Work request |
From the entries provided below, copy each line that contains the word "label".

Data to use |
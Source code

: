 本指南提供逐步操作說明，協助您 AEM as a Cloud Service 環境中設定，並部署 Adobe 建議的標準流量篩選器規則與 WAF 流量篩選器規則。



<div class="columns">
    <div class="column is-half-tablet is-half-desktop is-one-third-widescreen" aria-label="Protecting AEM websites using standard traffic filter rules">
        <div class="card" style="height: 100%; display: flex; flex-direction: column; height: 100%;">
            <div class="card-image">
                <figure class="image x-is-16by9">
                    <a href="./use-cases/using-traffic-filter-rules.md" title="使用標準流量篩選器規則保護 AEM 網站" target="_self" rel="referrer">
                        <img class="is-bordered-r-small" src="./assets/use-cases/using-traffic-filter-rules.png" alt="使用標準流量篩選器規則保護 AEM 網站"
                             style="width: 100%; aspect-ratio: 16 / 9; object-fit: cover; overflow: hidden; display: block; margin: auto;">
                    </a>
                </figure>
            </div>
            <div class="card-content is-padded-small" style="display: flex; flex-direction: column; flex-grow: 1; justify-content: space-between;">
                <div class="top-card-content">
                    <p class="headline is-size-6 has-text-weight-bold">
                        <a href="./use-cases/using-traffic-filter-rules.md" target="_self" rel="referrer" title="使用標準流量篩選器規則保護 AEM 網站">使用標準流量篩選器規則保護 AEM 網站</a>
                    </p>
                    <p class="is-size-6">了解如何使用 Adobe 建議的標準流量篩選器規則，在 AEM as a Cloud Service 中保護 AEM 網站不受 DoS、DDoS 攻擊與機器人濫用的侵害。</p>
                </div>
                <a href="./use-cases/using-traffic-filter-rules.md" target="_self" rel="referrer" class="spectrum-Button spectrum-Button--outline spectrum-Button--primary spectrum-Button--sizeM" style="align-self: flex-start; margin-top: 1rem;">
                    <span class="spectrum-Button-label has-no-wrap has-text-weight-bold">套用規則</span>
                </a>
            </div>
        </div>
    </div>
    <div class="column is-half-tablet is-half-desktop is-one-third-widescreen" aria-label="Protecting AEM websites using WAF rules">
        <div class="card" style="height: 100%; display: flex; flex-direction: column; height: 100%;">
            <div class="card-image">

---

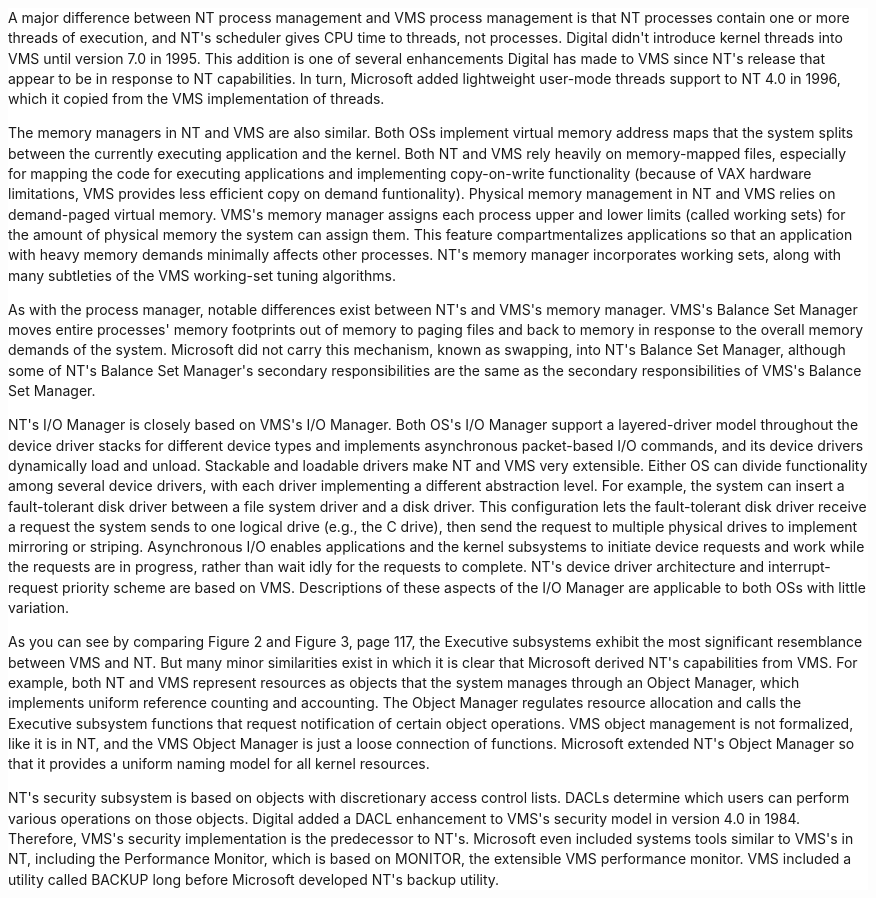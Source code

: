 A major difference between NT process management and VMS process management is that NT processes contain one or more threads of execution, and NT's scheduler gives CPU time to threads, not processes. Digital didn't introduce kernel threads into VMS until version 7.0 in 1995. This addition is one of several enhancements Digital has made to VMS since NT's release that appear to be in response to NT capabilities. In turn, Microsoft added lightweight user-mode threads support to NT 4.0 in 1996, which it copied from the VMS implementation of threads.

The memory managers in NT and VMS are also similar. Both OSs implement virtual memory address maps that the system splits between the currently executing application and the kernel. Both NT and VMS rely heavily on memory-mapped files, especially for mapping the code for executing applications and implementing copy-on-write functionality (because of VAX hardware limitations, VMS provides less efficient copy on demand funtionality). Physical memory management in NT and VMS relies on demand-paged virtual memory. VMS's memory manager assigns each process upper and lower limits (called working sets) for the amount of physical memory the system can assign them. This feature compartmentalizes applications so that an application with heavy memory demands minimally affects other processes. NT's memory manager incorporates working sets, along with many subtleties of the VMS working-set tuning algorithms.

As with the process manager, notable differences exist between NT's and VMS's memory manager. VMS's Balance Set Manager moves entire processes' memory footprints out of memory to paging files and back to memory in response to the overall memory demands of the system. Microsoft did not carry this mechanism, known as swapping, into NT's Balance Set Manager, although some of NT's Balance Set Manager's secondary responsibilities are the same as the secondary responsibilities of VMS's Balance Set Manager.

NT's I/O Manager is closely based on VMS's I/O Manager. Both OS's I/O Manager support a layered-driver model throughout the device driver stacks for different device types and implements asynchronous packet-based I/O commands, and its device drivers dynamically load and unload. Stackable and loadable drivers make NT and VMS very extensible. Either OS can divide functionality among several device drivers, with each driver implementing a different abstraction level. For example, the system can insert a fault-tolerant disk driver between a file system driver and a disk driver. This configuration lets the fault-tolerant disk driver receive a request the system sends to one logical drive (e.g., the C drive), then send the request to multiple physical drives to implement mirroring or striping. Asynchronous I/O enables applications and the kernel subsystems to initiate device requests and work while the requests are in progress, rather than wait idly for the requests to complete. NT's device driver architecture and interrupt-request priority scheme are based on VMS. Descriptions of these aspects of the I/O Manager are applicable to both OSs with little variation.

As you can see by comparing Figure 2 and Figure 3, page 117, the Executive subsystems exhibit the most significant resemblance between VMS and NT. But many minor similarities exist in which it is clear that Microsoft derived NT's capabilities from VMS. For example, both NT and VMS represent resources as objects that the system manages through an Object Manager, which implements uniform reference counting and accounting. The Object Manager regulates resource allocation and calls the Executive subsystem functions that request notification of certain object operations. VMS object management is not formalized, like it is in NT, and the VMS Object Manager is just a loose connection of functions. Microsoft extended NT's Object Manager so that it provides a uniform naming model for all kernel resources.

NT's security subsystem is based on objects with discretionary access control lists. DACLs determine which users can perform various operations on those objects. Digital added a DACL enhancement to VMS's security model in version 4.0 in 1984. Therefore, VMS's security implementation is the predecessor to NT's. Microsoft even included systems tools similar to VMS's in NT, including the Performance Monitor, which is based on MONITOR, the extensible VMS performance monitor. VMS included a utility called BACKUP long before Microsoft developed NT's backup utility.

Reply |
    <div class="column is-half-tablet is-half-desktop is-one-third-widescreen" aria-label="Protecting AEM websites using standard traffic filter rules">
                    <span class="spectrum-Button-label has-no-wrap has-text-weight-bold">套用規則</span>
    <div class="column is-half-tablet is-half-desktop is-one-third-widescreen" aria-label="Protecting AEM websites using WAF rules">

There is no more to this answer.